▶ What to work on: If "intelligent" shows up in a line of the material, return that line.

▶ Records provided:
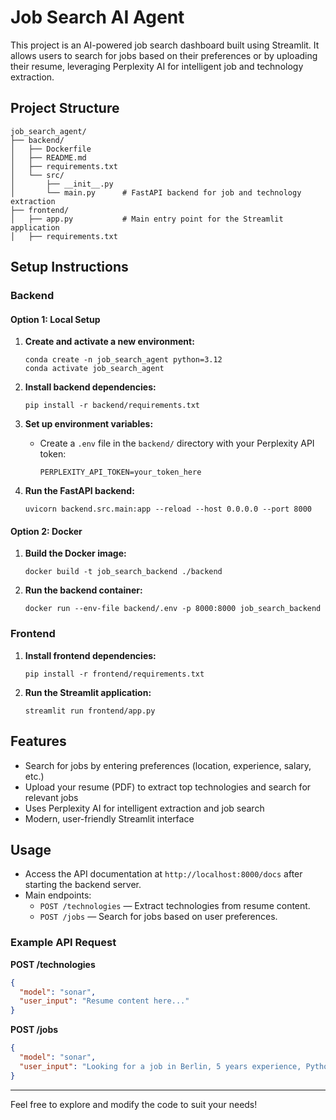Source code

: # Job Search AI Agent

This project is an AI-powered job search dashboard built using Streamlit. It allows users to search for jobs based on their preferences or by uploading their resume, leveraging Perplexity AI for intelligent job and technology extraction.

## Project Structure

```
job_search_agent/
├── backend/
│   ├── Dockerfile
│   ├── README.md
│   ├── requirements.txt
│   └── src/
│       ├── __init__.py
│       └── main.py      # FastAPI backend for job and technology extraction
├── frontend/
│   ├── app.py           # Main entry point for the Streamlit application
│   ├── requirements.txt
```

## Setup Instructions

### Backend

#### Option 1: Local Setup

1. **Create and activate a new environment:**
   ```
   conda create -n job_search_agent python=3.12
   conda activate job_search_agent
   ```

2. **Install backend dependencies:**
   ```
   pip install -r backend/requirements.txt
   ```

3. **Set up environment variables:**
   - Create a `.env` file in the `backend/` directory with your Perplexity API token:
     ```
     PERPLEXITY_API_TOKEN=your_token_here
     ```

4. **Run the FastAPI backend:**
   ```
   uvicorn backend.src.main:app --reload --host 0.0.0.0 --port 8000
   ```

#### Option 2: Docker

1. **Build the Docker image:**
   ```
   docker build -t job_search_backend ./backend
   ```

2. **Run the backend container:**
   ```
   docker run --env-file backend/.env -p 8000:8000 job_search_backend
   ```

### Frontend

1. **Install frontend dependencies:**
   ```
   pip install -r frontend/requirements.txt
   ```

2. **Run the Streamlit application:**
   ```
   streamlit run frontend/app.py
   ```

## Features

- Search for jobs by entering preferences (location, experience, salary, etc.)
- Upload your resume (PDF) to extract top technologies and search for relevant jobs
- Uses Perplexity AI for intelligent extraction and job search
- Modern, user-friendly Streamlit interface

## Usage

- Access the API documentation at `http://localhost:8000/docs` after starting the backend server.
- Main endpoints:
  - `POST /technologies` — Extract technologies from resume content.
  - `POST /jobs` — Search for jobs based on user preferences.

### Example API Request

**POST /technologies**
```json
{
  "model": "sonar",
  "user_input": "Resume content here..."
}
```

**POST /jobs**
```json
{
  "model": "sonar",
  "user_input": "Looking for a job in Berlin, 5 years experience, Python developer."
}
```

---

Feel free to explore and modify the code to suit your needs!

▶ Completed exercise:
This project is an AI-powered job search dashboard built using Streamlit. It allows users to search for jobs based on their preferences or by uploading their resume, leveraging Perplexity AI for intelligent job and technology extraction.
- Uses Perplexity AI for intelligent extraction and job search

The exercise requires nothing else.